Todos no bar riram, com exceção de duas pessoas: O Sabichão, visivelmente contrariado pela invasão, e eu, que apenas olhei com admiração e gratidão para a garota, emendando em seguida uma tosca versão bossa-nova do Bonde do Tigrão. Por essa ela não esperava. Nem o Sabichão, que não deve ter gostado nada de ver um funk carioca tocado com a sacrossanta batida de seu deus e senhor João Gilberto. Ele ficou amuado o resto do tempo, olhando para dentro de sua caneca de chope, enquanto eu e a garota trocávamos olhares. No intervalo, fui falar com ela.
– E aí? Gostou da música?
– Gostei muito. Bom saber que você conhece os clássicos da MPB.
– Hehehe.

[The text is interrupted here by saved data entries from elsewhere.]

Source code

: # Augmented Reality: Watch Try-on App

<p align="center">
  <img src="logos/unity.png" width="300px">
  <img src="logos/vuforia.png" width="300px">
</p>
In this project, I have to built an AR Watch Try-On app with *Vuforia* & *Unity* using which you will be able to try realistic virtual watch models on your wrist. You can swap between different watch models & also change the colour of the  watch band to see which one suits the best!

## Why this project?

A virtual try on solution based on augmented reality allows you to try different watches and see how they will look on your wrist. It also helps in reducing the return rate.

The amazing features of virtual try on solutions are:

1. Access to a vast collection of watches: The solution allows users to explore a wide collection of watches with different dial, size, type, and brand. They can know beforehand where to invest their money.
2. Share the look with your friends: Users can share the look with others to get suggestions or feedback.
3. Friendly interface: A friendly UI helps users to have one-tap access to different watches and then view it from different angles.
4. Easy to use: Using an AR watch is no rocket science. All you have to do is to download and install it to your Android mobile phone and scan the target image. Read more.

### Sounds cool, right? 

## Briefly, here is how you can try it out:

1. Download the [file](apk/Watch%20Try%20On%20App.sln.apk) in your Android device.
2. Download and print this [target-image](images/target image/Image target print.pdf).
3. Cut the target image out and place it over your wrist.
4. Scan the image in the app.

Qual o seu nome?
– Não adianta. Não tenho nome de música.
(Hein?!)
– Perdão?
– Não se faça de bobo. Meu pai é músico, conheço as táticas de vocês. Se eu me chamasse Carolina, você ia voltar lá pro palco e cantar Carolina para mim. Mas como eu não tenho nome de música, você vai cantar alguma coisa genérica. Você é Linda ou Este Seu Olhar. E depois vai me chamar para sair. Certo?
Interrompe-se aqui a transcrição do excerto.